Running a robot through a wifi network

We recently setup the axis camera on our robot and many people in our school would like to have the ability of the robot to travel all around the school. Our school has a large WiFi network, and we were wondering if somehow we could link the router on the robot to the network routers, and then connect our dashboard up to the WiFi network. Is this type of connection possible? I know from my research on CD that this probably a very primitive question… Also, if there is some sort of long distance reliable connection you know of, please share. We are a budding team and we are trying to gain continued support from our small private school, anything like this that we could do would amaze them. Thanks CD

The basic network aspects are relatively easy.
The robot traffic cannot pass through a gateway, i.e., it won’t go out on the Internet, but will get routed through any local area network combination of switches, access points, routers.

The problem you’ll likely encounter with a school network is whatever network security measures the administration enforces.
The hardest, possibly insurmountable, part is that the scattered school access points would have to recognize, accept, and connect automatically to the robot bridge.
That means giving the bridge the SSID that the school is actively looking for, and will automatically allow connection to, implementing whatever security IT may require. You’ll need to clear this with the IT department and get their active participation.

Is the robot bridge or Driver Station laptop allowed to connect to the school network?
Does connecting to the school network require a login process, like a student id?

P.S.
I know one team had to mount a laptop on their robot to use as a pass-through, so they could logon to the school network.

That is an incredibly smart way to that. The only problem is a wpa2 passcode, so I will have to see if there is a way we can set up the bridge to provide such. But there isn’t any other security measures on our network other then that. This means that the driver station could connect easy enough, but setting the bridge too might be a little difficult

At events you may have noticed that you need to switch the DAP-1522 to bridge mode from AP mode. This allows the DAP-1522 to connect to the field access point.
A similar process could be used to connect the DAP-1522 to your school’s network with IT approval. In order to program the DAP-1522 I would reset it, and follow the instructions on D-Link’s page to set it up in bridge mode (http://www.dlink.com/us/en/support/product/dap-1522-xtreme-n-duo-wireless-n-access-point). It asks for a Revision so you need to know that, this team update describes the difference.

Seems like Mark covered pretty much everything else.

Good luck!

  • Oliver

I do have previous experience with this at my school. The entire thread can be found here (http://www.chiefdelphi.com/forums/showthread.php?t=98006). And yea I did the laptop-internet-pass-through; and I thank Mark for all his help when I was attempting to do this.

Page 2 is where it starts to come together, (page 1 might provide some info if you are interested).

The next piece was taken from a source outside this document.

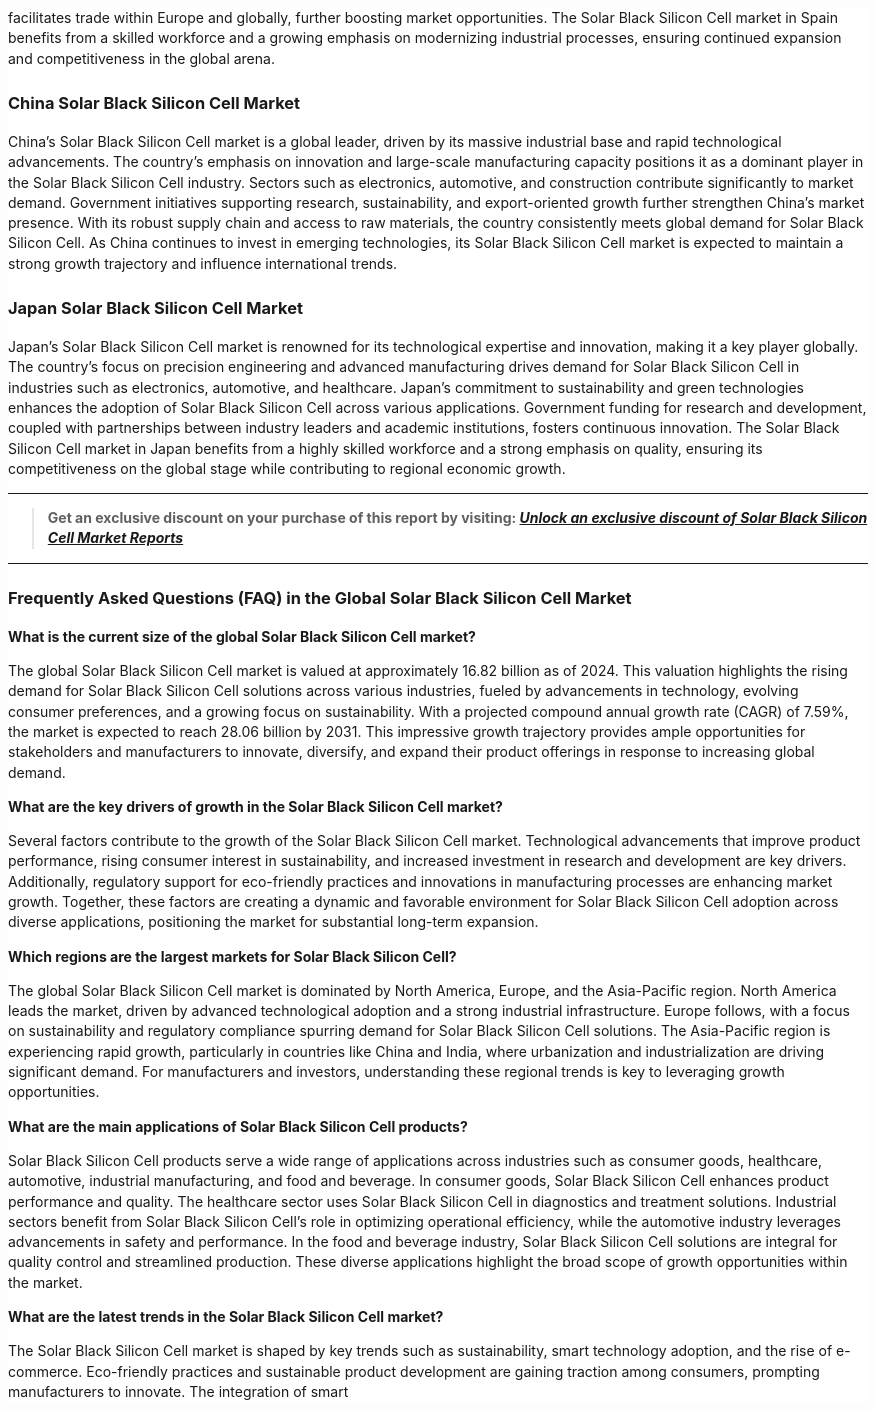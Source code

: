 facilitates trade within Europe and globally, further boosting market opportunities. The Solar Black Silicon Cell market in Spain benefits from a skilled workforce and a growing emphasis on modernizing industrial processes, ensuring continued expansion and competitiveness in the global arena.</p><h3>China Solar Black Silicon Cell Market</h3><p>China&rsquo;s Solar Black Silicon Cell market is a global leader, driven by its massive industrial base and rapid technological advancements. The country&rsquo;s emphasis on innovation and large-scale manufacturing capacity positions it as a dominant player in the Solar Black Silicon Cell industry. Sectors such as electronics, automotive, and construction contribute significantly to market demand. Government initiatives supporting research, sustainability, and export-oriented growth further strengthen China&rsquo;s market presence. With its robust supply chain and access to raw materials, the country consistently meets global demand for Solar Black Silicon Cell. As China continues to invest in emerging technologies, its Solar Black Silicon Cell market is expected to maintain a strong growth trajectory and influence international trends.</p><h3>Japan Solar Black Silicon Cell Market</h3><p>Japan&rsquo;s Solar Black Silicon Cell market is renowned for its technological expertise and innovation, making it a key player globally. The country&rsquo;s focus on precision engineering and advanced manufacturing drives demand for Solar Black Silicon Cell in industries such as electronics, automotive, and healthcare. Japan&rsquo;s commitment to sustainability and green technologies enhances the adoption of Solar Black Silicon Cell across various applications. Government funding for research and development, coupled with partnerships between industry leaders and academic institutions, fosters continuous innovation. The Solar Black Silicon Cell market in Japan benefits from a highly skilled workforce and a strong emphasis on quality, ensuring its competitiveness on the global stage while contributing to regional economic growth.</p><hr /><blockquote><p><strong>Get an exclusive discount on your purchase of this report by visiting: <em><a href="://marketresearchpulse.com/ask-for-discount/11053?utm_source=Github&amp;utm_medium=0111">Unlock an exclusive discount of Solar Black Silicon Cell Market Reports</a></em>&nbsp;</strong></p></blockquote><hr /><h3>Frequently Asked Questions (FAQ) in the Global Solar Black Silicon Cell Market</h3><p><strong>What is the current size of the global Solar Black Silicon Cell market?</strong></p><p>The global Solar Black Silicon Cell market is valued at approximately 16.82 billion as of 2024. This valuation highlights the rising demand for Solar Black Silicon Cell solutions across various industries, fueled by advancements in technology, evolving consumer preferences, and a growing focus on sustainability. With a projected compound annual growth rate (CAGR) of 7.59%, the market is expected to reach 28.06 billion by 2031. This impressive growth trajectory provides ample opportunities for stakeholders and manufacturers to innovate, diversify, and expand their product offerings in response to increasing global demand.</p><p><strong>What are the key drivers of growth in the Solar Black Silicon Cell market?</strong></p><p>Several factors contribute to the growth of the Solar Black Silicon Cell market. Technological advancements that improve product performance, rising consumer interest in sustainability, and increased investment in research and development are key drivers. Additionally, regulatory support for eco-friendly practices and innovations in manufacturing processes are enhancing market growth. Together, these factors are creating a dynamic and favorable environment for Solar Black Silicon Cell adoption across diverse applications, positioning the market for substantial long-term expansion.</p><p><strong>Which regions are the largest markets for Solar Black Silicon Cell?</strong></p><p>The global Solar Black Silicon Cell market is dominated by North America, Europe, and the Asia-Pacific region. North America leads the market, driven by advanced technological adoption and a strong industrial infrastructure. Europe follows, with a focus on sustainability and regulatory compliance spurring demand for Solar Black Silicon Cell solutions. The Asia-Pacific region is experiencing rapid growth, particularly in countries like China and India, where urbanization and industrialization are driving significant demand. For manufacturers and investors, understanding these regional trends is key to leveraging growth opportunities.</p><p><strong>What are the main applications of Solar Black Silicon Cell products?</strong></p><p>Solar Black Silicon Cell products serve a wide range of applications across industries such as consumer goods, healthcare, automotive, industrial manufacturing, and food and beverage. In consumer goods, Solar Black Silicon Cell enhances product performance and quality. The healthcare sector uses Solar Black Silicon Cell in diagnostics and treatment solutions. Industrial sectors benefit from Solar Black Silicon Cell&rsquo;s role in optimizing operational efficiency, while the automotive industry leverages advancements in safety and performance. In the food and beverage industry, Solar Black Silicon Cell solutions are integral for quality control and streamlined production. These diverse applications highlight the broad scope of growth opportunities within the market.</p><p><strong>What are the latest trends in the Solar Black Silicon Cell market?</strong></p><p>The Solar Black Silicon Cell market is shaped by key trends such as sustainability, smart technology adoption, and the rise of e-commerce. Eco-friendly practices and sustainable product development are gaining traction among consumers, prompting manufacturers to innovate. The integration of smart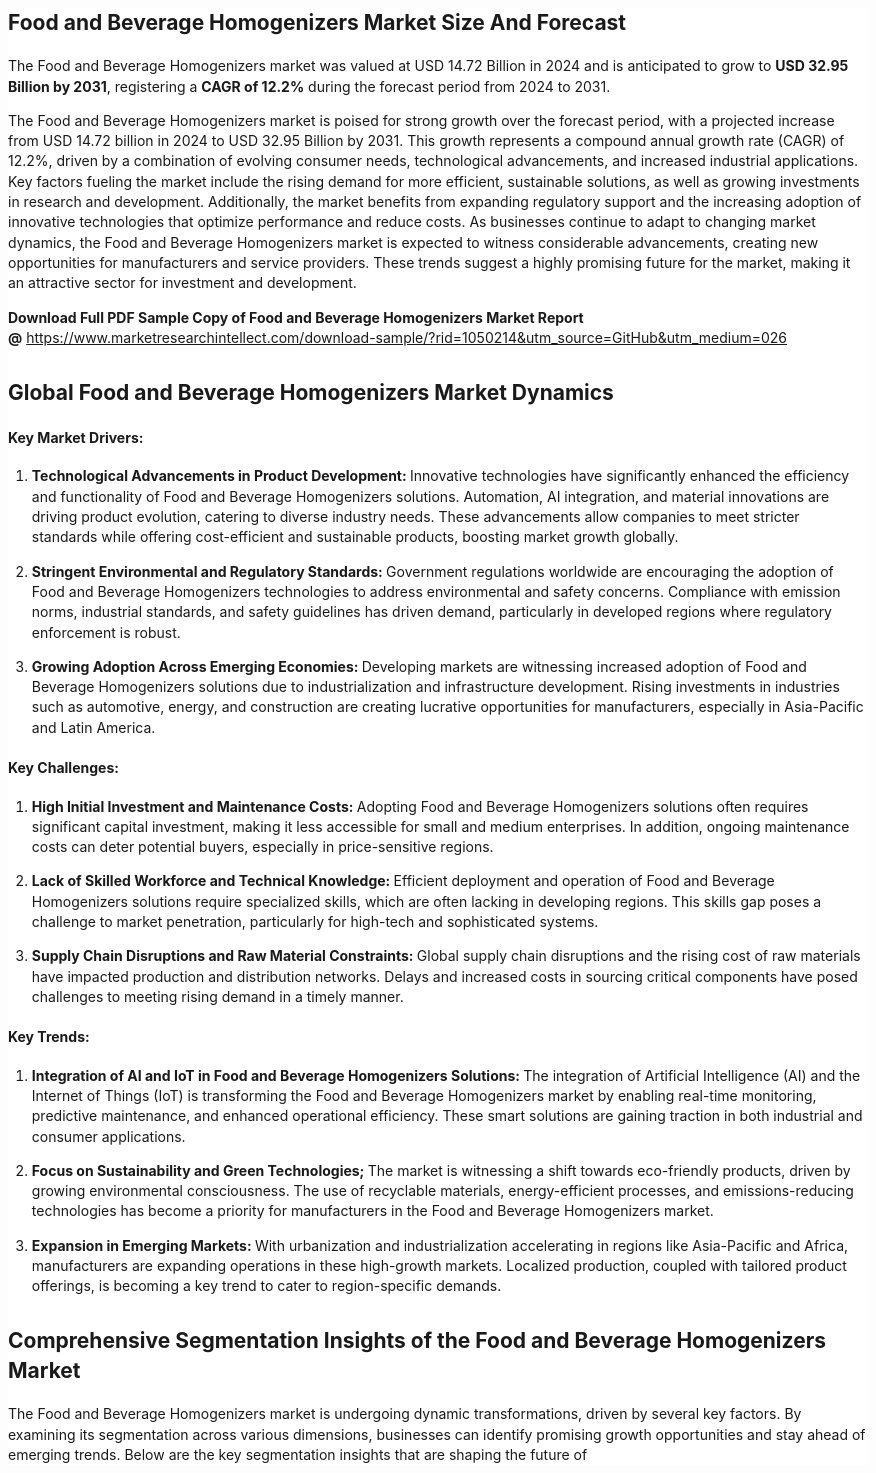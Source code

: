 <h2>Food and Beverage Homogenizers Market Size And Forecast</h2><p>The Food and Beverage Homogenizers market was valued at USD 14.72 Billion in 2024 and is anticipated to grow to <strong>USD 32.95 Billion by 2031</strong>, registering a <strong>CAGR of 12.2%</strong> during the forecast period from 2024 to 2031.</p><p>The Food and Beverage Homogenizers market is poised for strong growth over the forecast period, with a projected increase from USD 14.72 billion in 2024 to USD 32.95 Billion by 2031. This growth represents a compound annual growth rate (CAGR) of 12.2%, driven by a combination of evolving consumer needs, technological advancements, and increased industrial applications. Key factors fueling the market include the rising demand for more efficient, sustainable solutions, as well as growing investments in research and development. Additionally, the market benefits from expanding regulatory support and the increasing adoption of innovative technologies that optimize performance and reduce costs. As businesses continue to adapt to changing market dynamics, the Food and Beverage Homogenizers market is expected to witness considerable advancements, creating new opportunities for manufacturers and service providers. These trends suggest a highly promising future for the market, making it an attractive sector for investment and development.</p><p><strong>Download Full PDF Sample Copy of Food and Beverage Homogenizers Market Report @</strong>&nbsp;<a href="https://www.marketresearchintellect.com/download-sample/?rid=1050214&amp;utm_source=GitHub&amp;utm_medium=026">https://www.marketresearchintellect.com/download-sample/?rid=1050214&amp;utm_source=GitHub&amp;utm_medium=026</a></p><h2>Global Food and Beverage Homogenizers Market Dynamics</h2><h4><strong>Key Market Drivers:</strong></h4><ol><li><p><strong>Technological Advancements in Product Development:&nbsp;</strong>Innovative technologies have significantly enhanced the efficiency and functionality of Food and Beverage Homogenizers solutions. Automation, AI integration, and material innovations are driving product evolution, catering to diverse industry needs. These advancements allow companies to meet stricter standards while offering cost-efficient and sustainable products, boosting market growth globally.</p></li><li><p><strong>Stringent Environmental and Regulatory Standards:&nbsp;</strong>Government regulations worldwide are encouraging the adoption of Food and Beverage Homogenizers technologies to address environmental and safety concerns. Compliance with emission norms, industrial standards, and safety guidelines has driven demand, particularly in developed regions where regulatory enforcement is robust.</p></li><li><p><strong>Growing Adoption Across Emerging Economies:&nbsp;</strong>Developing markets are witnessing increased adoption of Food and Beverage Homogenizers solutions due to industrialization and infrastructure development. Rising investments in industries such as automotive, energy, and construction are creating lucrative opportunities for manufacturers, especially in Asia-Pacific and Latin America.</p></li></ol><h4><strong>Key Challenges:</strong></h4><ol><li><p><strong>High Initial Investment and Maintenance Costs:&nbsp;</strong>Adopting Food and Beverage Homogenizers solutions often requires significant capital investment, making it less accessible for small and medium enterprises. In addition, ongoing maintenance costs can deter potential buyers, especially in price-sensitive regions.</p></li><li><p><strong>Lack of Skilled Workforce and Technical Knowledge:&nbsp;</strong>Efficient deployment and operation of Food and Beverage Homogenizers solutions require specialized skills, which are often lacking in developing regions. This skills gap poses a challenge to market penetration, particularly for high-tech and sophisticated systems.</p></li><li><p><strong>Supply Chain Disruptions and Raw Material Constraints:&nbsp;</strong>Global supply chain disruptions and the rising cost of raw materials have impacted production and distribution networks. Delays and increased costs in sourcing critical components have posed challenges to meeting rising demand in a timely manner.</p></li></ol><h4><strong>Key Trends:</strong></h4><ol><li><p><strong>Integration of AI and IoT in Food and Beverage Homogenizers Solutions:&nbsp;</strong>The integration of Artificial Intelligence (AI) and the Internet of Things (IoT) is transforming the Food and Beverage Homogenizers market by enabling real-time monitoring, predictive maintenance, and enhanced operational efficiency. These smart solutions are gaining traction in both industrial and consumer applications.</p></li><li><p><strong>Focus on Sustainability and Green Technologies;&nbsp;</strong>The market is witnessing a shift towards eco-friendly products, driven by growing environmental consciousness. The use of recyclable materials, energy-efficient processes, and emissions-reducing technologies has become a priority for manufacturers in the Food and Beverage Homogenizers market.</p></li><li><p><strong>Expansion in Emerging Markets:&nbsp;</strong>With urbanization and industrialization accelerating in regions like Asia-Pacific and Africa, manufacturers are expanding operations in these high-growth markets. Localized production, coupled with tailored product offerings, is becoming a key trend to cater to region-specific demands.</p></li></ol><div class="article-main__content" data-test-id="publishing-text-block"><h2>Comprehensive Segmentation Insights of the Food and Beverage Homogenizers Market</h2><p>The Food and Beverage Homogenizers market is undergoing dynamic transformations, driven by several key factors. By examining its segmentation across various dimensions, businesses can identify promising growth opportunities and stay ahead of emerging trends. Below are the key segmentation insights that are shaping the future of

2 things to note about the thread. There is a point where I do have it setup with relaxed network security settings (probably what you want) and when I did this I just made a pretend-wifi-network and then tested it at my house.

Then the other thing. This is because my school complicated things.
My school has WPA2 Enterprise security settings (for logging in), so I had to place a laptop onto the robot and under network adapter settings I had to bridge the wired and wireless networks on the laptop settings; this was more to simply create an internet pass-through.

This is to be a fix to have both audio and vid of the robot.
The laptop on the robot idea (stated above) also allowed me to have (from my controlling laptop) a video chat to the computer on the robot so that I had audio and vid (FRC Axis cam didn’t work); I think I needed a wired + a wireless connection from the control laptop to do that, and it did not matter for the laptop on the robot to have a specific IP address.

Hope this helps. Let us know how it goes.